String literal in Move

Hello! Are you going to add support for UTF-8 (or maybe ASCII) string literals in Move? From what I’ve seen in standard library, only x"..." is supported. Will there be another way to create new vector<u8>?

1 Like

A string type for the source language has been our our wishlist, but we haven’t gotten to it yet. Specifically, we would like to add something like Rust-style byte string literals. We would be more than happy to accept this as a contribution if you are willing or know someone that would be! https://github.com/libra/libra/pull/3131 might be a helpful guide.

2 Likes

Thanks for response! I think I know the right guy for this job. :smirk:

Could you provide some details on how this is supposed to work? Let’s say I use Rust-like byte literal: b'sam', what value would vector store? Would it be ASCII-encoded (and one symbol = 1 byte)? Or is there a place for experiments with UTF?

I suggest doing this incrementally and starting with something simple. We’ve been planning for a byte string literal syntax similar to Rust (b”….”). We can split this into 2 steps:

  1. ASCII strings with no escapes. Change the find_token function in language/move-lang/src/parser/lexer.rs to recognize both b”…” and x”…” as ByteStringValue tokens. Then, change the parse_byte_string function in language/move-lang/src/parser/syntax.rs to check for the “b” prefix (instead of asserting that it is “x”) and read the string of characters as a byte vector. I think that’s all, but of course, you should also add some tests in language/move-lang/tests/move_check/parser/.
  2. Add support for escape sequences: “\n”, “\t”, “\r”, “\0”, “\\”, “\”” and byte escapes (“\x52”). The lexer will need to check for escaped quote characters when scanning to find the end of a string token, and the parser will need to process the different escape sequences when converting to byte values. This shouldn’t be too hard.

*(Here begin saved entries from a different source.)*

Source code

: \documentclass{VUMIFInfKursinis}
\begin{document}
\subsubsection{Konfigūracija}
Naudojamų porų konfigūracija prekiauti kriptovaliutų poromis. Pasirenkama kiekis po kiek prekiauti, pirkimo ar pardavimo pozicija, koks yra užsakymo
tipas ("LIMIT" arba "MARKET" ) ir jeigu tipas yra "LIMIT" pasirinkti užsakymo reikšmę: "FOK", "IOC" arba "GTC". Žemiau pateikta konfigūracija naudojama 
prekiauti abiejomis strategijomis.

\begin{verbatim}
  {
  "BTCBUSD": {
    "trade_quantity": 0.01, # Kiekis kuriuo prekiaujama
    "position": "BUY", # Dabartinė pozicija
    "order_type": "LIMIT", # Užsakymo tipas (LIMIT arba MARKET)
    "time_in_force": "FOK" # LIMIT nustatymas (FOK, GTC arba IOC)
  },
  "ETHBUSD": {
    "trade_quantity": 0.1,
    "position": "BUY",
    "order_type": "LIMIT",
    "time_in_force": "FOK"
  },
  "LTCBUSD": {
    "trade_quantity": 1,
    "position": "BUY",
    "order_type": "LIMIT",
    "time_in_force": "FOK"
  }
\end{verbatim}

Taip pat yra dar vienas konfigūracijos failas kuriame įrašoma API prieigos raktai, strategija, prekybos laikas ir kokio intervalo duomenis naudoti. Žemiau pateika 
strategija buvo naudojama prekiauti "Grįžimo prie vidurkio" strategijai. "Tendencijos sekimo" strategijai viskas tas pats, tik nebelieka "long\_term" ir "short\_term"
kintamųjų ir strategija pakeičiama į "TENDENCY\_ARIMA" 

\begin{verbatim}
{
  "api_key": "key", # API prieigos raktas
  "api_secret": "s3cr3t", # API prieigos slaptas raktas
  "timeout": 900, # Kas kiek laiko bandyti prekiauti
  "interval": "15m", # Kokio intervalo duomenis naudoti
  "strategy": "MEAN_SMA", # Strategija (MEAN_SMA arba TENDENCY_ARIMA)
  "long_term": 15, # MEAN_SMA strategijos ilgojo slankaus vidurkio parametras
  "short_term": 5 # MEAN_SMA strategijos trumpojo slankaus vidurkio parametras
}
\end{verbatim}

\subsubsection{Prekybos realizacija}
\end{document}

As far as UTF-8 goes, the Move input character encoding is ASCII right now and we don’t have plans to change that anytime soon. Of course you can still encode arbitrary Unicode characters in a UTF-8 string by specifying the raw byte values. We could also add support for 24-bit Unicode codepoint escapes (“\u{abc123}”), where the compiler would know how to encode those to UTF-8, but we’ve been hesitant to explicitly support Unicode, since it raises a lot of complexity. Even without any string operations, there are questions of whether to normalize strings when there are multiple ways of encoding the same character.

2 Likes